Op-Ed: The best is yet to come

One of the paths through the accreted land area. PHOTO BY: Peter Coleman

One of the paths through the accreted land area. PHOTO BY: Peter Colema

By the Sullivan’s Islanders

What if we could protect our homes from storm and hurricane damage, protect property values island-wide, implement a healthy and sustainable land management practice that doesn’t require an enormous capital expenditure AND find a way for residents to enjoy beach views?

We’d all say yes, wouldn’t we? I honestly believe that we are much closer to coming up with this kind of a plan for the accreted land than we realize and I’ll tell you why.

The Sullivan’s Islanders, a conservation group on the island, has for some time been identifying other barrier islands on the east coast with sound, sustainable barrier island management practices. We are particularly interested in finding islands where the property values are high and the plan promotes strong conservation standards.
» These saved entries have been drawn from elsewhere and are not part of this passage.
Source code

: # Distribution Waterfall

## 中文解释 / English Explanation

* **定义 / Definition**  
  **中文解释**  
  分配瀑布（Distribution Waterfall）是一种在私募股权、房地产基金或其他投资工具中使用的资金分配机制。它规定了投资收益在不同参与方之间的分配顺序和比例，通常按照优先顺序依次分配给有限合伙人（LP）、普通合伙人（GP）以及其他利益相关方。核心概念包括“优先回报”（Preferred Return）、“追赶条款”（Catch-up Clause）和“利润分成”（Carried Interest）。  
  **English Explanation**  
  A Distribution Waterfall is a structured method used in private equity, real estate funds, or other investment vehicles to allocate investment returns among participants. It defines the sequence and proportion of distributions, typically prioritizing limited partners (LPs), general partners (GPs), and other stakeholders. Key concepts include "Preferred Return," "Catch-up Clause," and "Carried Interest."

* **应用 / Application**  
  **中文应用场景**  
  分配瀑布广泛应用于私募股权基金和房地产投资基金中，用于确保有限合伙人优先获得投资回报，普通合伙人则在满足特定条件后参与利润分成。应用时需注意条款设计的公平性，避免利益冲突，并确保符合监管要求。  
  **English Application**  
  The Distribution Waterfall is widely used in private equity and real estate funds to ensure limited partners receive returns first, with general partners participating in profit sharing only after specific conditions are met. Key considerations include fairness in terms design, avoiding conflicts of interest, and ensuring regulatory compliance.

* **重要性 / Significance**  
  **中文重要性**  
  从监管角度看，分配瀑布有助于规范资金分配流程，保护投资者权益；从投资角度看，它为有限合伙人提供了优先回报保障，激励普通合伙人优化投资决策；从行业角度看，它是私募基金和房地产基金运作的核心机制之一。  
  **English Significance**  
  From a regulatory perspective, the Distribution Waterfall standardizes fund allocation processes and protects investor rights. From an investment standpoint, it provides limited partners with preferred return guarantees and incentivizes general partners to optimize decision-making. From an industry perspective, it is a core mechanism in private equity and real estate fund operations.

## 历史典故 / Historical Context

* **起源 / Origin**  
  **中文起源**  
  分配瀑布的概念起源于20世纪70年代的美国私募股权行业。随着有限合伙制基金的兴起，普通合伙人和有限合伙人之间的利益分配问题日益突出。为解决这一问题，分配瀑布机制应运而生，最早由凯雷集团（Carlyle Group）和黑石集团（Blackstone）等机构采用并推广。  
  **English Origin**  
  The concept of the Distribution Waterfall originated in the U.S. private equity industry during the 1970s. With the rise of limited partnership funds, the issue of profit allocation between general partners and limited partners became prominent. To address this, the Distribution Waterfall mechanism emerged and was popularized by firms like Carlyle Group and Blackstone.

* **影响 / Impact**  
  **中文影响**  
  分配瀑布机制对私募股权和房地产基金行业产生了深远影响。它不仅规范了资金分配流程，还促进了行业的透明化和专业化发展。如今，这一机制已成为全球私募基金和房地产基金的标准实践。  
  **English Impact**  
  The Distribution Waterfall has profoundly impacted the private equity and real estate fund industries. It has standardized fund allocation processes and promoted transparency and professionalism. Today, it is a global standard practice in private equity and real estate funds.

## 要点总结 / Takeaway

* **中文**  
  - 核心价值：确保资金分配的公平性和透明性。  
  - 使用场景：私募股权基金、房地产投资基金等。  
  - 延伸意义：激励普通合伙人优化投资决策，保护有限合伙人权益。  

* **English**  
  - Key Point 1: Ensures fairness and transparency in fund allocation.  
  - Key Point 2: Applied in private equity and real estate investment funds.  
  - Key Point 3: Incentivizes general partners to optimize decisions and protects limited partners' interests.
One of the most exciting and rewarding things we have done is contact barrier island community’s similar to Sullivan’s Island and set up dates to meet with them to learn more about their land management plans. We will be writing more about these meetings in the near future.

Here are some of the encouraging things that we have learned from our research and might help to address some of the concerns brought up by residents at the August 4th meeting with Coastal Engineering Consultants:
First of all, as everyone has said, we are lucky to have such a great “problem” on our hands. Very few, if any barrier islands are dealing with accreted land issues. Having said that don’t be lulled into thinking that our beach will always accrete. It won’t. In the world of barrier islands nothing is forever except change and the threat of storms and hurricanes.

Second, there was much time spent on the following concerns at the meeting but we should be able to get past the rat-snake-mosquito-fire and personal safety concerns pretty easily. As for the pests the bad news is that we live on a barrier island in the heart of the Lowcountry and we will always have them. Charleston County has rat and mosquito control web pages that are very helpful to show homeowners what do in your own yard to control pest. We are very lucky not to have alligators, bobcats or deer.

Concerning the fire risk, we think the consultant spelled it out pretty clearly. The chance of fire being a problem on the accreted land is very, very low and our research backs that up. Firebreaks, for instance, are not part of the management plan at Kiawah.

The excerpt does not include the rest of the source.